Groups and Sub-groups
Groups are the structural layer of your assessment. They exist to organise your materials logically and make the assessment readable. You can use any grouping logic that suits your project: by phase, by trade, by zone, by element type, or any combination.
NESTING AND FLEXIBILITY
A group can contain materials, sub-groups, or a mix of both. Sub-groups can themselves contain further sub-groups or materials. There is no limit on the number of groups, sub-groups, or levels of nesting.
- A simple assessment might have a flat list of groups, each containing materials directly.
- A complex infrastructure project might have several levels of sub-groups before reaching materials.
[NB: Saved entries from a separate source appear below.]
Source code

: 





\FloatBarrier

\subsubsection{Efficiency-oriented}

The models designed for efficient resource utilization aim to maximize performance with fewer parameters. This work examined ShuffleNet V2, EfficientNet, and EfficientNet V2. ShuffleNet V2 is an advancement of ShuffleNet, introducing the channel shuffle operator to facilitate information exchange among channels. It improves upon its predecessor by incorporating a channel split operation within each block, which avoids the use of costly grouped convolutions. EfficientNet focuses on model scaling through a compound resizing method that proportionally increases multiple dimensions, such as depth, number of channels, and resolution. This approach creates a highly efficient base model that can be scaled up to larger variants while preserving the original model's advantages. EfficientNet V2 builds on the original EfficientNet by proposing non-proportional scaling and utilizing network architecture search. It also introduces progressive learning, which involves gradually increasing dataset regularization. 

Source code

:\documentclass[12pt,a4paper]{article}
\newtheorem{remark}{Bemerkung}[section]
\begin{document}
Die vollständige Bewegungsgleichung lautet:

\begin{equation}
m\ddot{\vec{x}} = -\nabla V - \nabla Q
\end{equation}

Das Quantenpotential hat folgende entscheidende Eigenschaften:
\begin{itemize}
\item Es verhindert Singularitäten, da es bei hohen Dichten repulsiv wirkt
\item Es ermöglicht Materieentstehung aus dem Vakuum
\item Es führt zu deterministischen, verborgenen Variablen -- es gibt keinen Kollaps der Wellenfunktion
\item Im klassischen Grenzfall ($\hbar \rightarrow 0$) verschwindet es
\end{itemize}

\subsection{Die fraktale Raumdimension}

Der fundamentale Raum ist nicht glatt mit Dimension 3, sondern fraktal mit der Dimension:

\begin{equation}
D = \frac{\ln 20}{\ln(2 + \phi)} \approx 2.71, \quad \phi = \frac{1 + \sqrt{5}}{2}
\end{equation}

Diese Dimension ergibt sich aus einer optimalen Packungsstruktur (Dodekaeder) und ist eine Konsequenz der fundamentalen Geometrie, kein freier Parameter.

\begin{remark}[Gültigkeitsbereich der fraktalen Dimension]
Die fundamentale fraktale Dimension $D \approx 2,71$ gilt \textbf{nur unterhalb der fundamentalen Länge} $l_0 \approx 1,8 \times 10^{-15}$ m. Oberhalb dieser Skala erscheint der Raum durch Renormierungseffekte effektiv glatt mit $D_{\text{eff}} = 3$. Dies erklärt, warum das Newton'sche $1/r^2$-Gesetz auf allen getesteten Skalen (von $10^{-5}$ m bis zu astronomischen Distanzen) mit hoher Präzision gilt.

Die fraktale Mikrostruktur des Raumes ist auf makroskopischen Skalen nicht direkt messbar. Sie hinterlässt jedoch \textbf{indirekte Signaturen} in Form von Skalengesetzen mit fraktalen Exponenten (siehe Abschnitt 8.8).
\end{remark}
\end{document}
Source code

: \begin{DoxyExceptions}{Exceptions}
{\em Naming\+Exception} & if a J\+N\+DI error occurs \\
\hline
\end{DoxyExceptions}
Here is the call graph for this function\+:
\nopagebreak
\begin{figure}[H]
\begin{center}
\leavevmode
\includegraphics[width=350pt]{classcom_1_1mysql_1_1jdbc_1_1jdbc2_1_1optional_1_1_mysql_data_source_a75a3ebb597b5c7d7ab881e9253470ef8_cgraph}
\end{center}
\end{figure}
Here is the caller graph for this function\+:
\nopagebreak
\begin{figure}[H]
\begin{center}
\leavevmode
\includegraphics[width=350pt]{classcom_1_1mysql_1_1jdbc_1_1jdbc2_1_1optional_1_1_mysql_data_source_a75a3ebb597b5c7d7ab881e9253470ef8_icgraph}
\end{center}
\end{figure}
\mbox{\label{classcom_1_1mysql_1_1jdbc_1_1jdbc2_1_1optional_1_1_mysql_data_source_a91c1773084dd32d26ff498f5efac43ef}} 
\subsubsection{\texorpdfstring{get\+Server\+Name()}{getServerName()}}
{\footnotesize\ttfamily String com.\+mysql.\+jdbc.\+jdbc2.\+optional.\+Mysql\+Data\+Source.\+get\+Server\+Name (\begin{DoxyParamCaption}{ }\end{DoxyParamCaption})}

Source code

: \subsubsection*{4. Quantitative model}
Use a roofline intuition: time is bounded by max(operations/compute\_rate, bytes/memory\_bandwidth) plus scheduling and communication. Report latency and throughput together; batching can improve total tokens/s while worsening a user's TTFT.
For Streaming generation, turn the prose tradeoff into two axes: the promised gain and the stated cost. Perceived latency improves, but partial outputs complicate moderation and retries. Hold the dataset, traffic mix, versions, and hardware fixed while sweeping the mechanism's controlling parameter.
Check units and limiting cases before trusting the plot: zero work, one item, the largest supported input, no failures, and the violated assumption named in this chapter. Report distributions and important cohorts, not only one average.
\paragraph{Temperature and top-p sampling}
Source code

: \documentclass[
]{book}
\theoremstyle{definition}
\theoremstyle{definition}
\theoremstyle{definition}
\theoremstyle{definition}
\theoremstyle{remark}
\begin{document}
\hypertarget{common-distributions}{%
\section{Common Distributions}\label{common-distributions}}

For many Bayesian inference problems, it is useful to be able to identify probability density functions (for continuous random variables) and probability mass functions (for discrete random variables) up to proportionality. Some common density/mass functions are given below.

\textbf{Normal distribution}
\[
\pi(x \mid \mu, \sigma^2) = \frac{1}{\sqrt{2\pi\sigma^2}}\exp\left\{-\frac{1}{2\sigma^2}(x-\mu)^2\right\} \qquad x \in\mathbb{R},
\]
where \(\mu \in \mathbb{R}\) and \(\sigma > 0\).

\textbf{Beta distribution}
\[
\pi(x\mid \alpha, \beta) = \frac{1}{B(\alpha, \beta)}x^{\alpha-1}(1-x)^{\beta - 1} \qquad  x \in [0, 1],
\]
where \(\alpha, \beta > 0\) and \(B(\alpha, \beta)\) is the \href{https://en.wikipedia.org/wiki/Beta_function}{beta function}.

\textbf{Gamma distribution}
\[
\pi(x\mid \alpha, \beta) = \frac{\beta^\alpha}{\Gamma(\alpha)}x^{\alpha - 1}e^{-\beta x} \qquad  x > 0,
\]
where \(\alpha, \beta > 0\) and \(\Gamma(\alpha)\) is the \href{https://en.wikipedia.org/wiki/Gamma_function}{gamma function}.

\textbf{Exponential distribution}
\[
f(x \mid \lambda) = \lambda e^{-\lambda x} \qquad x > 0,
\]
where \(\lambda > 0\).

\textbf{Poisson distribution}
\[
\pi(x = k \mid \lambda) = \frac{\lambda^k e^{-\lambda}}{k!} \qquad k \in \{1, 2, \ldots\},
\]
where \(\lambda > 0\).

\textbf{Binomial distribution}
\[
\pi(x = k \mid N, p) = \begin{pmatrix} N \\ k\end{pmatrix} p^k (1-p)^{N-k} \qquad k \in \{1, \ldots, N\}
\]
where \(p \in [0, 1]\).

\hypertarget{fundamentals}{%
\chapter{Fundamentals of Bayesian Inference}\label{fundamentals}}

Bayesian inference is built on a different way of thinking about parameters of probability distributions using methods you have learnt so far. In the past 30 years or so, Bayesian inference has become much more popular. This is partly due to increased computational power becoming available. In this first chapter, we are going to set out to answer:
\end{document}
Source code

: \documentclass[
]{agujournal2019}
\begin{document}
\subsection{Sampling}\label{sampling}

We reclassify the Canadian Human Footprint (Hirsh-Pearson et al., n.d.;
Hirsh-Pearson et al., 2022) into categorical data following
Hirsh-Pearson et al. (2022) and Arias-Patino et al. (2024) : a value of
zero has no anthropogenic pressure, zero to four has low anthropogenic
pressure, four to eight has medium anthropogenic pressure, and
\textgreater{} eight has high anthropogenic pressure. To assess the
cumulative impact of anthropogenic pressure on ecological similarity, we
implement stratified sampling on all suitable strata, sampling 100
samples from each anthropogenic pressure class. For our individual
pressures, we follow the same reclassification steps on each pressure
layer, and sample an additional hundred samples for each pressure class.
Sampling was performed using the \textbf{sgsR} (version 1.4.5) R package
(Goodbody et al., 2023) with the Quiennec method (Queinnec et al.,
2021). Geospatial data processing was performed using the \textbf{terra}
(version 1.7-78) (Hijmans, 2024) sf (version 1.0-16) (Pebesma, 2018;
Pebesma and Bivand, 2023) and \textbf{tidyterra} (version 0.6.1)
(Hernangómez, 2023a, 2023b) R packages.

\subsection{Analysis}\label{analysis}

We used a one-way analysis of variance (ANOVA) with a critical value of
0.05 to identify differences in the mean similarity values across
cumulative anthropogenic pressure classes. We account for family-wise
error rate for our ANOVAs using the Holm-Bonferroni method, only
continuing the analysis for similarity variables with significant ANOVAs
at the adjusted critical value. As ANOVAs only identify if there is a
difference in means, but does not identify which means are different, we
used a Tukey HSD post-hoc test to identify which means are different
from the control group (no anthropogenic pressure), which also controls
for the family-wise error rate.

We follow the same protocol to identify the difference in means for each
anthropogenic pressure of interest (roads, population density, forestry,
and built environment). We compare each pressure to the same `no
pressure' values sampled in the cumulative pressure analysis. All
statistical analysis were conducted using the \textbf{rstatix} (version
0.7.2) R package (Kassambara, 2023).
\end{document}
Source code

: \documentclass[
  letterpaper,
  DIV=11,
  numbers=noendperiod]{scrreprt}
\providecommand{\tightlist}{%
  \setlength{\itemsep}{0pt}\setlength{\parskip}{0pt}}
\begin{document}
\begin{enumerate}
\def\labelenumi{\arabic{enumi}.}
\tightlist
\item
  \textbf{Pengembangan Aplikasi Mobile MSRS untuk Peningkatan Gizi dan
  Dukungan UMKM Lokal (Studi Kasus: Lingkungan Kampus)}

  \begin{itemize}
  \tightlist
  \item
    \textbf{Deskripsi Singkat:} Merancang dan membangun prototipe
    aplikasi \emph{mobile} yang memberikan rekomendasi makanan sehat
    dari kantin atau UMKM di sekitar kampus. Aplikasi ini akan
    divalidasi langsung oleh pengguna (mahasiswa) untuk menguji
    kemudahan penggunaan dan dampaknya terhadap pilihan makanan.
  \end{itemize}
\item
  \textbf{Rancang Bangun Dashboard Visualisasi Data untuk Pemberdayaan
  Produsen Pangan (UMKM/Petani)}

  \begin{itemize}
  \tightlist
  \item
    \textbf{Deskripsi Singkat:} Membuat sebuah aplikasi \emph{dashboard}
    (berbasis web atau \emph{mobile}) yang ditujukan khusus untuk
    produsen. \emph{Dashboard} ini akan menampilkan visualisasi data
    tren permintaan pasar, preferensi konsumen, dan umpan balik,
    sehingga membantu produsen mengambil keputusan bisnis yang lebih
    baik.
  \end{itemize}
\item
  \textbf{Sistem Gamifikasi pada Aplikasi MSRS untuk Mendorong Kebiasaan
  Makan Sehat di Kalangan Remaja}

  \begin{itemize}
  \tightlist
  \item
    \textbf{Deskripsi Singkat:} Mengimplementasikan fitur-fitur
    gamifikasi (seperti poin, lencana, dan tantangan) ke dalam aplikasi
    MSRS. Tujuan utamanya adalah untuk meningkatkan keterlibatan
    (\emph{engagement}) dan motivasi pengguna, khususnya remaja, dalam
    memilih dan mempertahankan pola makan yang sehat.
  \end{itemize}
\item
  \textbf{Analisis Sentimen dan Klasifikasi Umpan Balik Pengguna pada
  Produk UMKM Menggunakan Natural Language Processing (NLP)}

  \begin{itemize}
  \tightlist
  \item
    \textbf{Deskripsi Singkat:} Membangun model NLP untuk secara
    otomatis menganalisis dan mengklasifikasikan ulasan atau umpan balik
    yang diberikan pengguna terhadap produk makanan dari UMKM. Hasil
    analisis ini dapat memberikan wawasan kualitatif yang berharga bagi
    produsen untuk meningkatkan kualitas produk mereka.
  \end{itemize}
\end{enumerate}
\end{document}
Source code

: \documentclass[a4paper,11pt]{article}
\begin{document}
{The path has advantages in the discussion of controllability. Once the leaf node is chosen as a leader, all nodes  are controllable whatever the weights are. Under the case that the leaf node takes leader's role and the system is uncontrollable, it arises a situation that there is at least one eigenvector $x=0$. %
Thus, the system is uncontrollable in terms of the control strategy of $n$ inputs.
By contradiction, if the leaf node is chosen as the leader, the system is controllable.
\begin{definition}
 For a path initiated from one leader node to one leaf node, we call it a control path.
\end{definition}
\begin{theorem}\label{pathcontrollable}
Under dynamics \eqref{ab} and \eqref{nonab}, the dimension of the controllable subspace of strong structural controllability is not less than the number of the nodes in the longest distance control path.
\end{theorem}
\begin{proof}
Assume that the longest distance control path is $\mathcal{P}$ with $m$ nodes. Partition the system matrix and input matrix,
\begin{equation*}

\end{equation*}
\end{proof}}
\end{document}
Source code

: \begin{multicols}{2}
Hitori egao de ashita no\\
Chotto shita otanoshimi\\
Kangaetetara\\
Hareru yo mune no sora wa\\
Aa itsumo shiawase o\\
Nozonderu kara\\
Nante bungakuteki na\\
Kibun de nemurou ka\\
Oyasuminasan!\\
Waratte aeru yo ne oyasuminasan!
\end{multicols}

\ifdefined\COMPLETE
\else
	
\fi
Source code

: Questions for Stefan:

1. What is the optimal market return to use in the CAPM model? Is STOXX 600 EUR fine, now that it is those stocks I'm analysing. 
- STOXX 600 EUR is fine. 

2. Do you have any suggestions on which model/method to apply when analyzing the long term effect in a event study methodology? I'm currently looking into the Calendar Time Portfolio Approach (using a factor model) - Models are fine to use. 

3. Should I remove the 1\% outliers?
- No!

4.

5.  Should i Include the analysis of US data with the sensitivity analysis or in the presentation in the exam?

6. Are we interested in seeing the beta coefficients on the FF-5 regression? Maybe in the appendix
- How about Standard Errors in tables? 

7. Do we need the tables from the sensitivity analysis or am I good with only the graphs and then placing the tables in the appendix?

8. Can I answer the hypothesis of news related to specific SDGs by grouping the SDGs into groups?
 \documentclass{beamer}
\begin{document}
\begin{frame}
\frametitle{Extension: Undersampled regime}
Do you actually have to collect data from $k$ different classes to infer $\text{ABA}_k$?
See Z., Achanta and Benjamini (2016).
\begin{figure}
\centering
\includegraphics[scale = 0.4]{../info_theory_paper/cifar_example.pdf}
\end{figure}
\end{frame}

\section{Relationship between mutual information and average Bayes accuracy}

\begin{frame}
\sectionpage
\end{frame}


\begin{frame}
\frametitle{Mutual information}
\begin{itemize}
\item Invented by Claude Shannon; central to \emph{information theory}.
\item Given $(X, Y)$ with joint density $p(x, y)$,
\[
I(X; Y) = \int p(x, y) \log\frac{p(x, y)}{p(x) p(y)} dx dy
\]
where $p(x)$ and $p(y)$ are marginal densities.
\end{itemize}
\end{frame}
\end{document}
- Different branches of the hierarchy can have different depths, depending on the level of detail needed in each area.
Note
No carbon or cost data is entered at group level. Groups exist purely for structure. All data originates at material level and rolls up through the groups to the project total.
Materials
Materials are the core unit of an ORIS assessment. A material can represent a raw product, a finished product, a composite mix, or any item that carries a carbon footprint and a cost. It always sits inside a group or sub-group.
Every carbon and cost value in the assessment traces back to a material. Transport and operations linked to a material contribute their own values, but the material itself is the anchor point for all of them.
Transport and Operations
Transport and operations are not standalone levels in the hierarchy. They are always linked to a specific material and inherit its context within the group structure.
TRANSPORT
Each material can have one or more transport legs attached to it, covering the logistics associated with that material. ORIS automatically computes the carbon and cost contribution of each leg based on the material quantity.
OPERATIONS
Each material can also have operations attached to it, representing the on-site construction activities needed to place or process it. Operations contain equipment and personnel definitions. A dedicated article covers operations in detail.
Results Dashboard
The results dashboard in ORIS follows the same hierarchy you defined in your assessment. You can navigate from the project total down through groups and sub-groups to individual materials, making it straightforward to identify carbon hotspots at any level of detail.
Tip
A well-structured hierarchy makes the dashboard significantly more useful. Groups that reflect meaningful project divisions allow you to pinpoint where the highest carbon contributions sit and iterate on specific parts of the design without having to re-examine the entire assessment.
This structure applies across all entry points
Whether you build your assessment manually, import it from a BIM file via the open BIM Module, or use the AI BoQ Engine to extract it from an existing Bill of Quantities, the same project-group-material hierarchy applies. Understanding this structure is the foundation for working effectively with any of these workflows.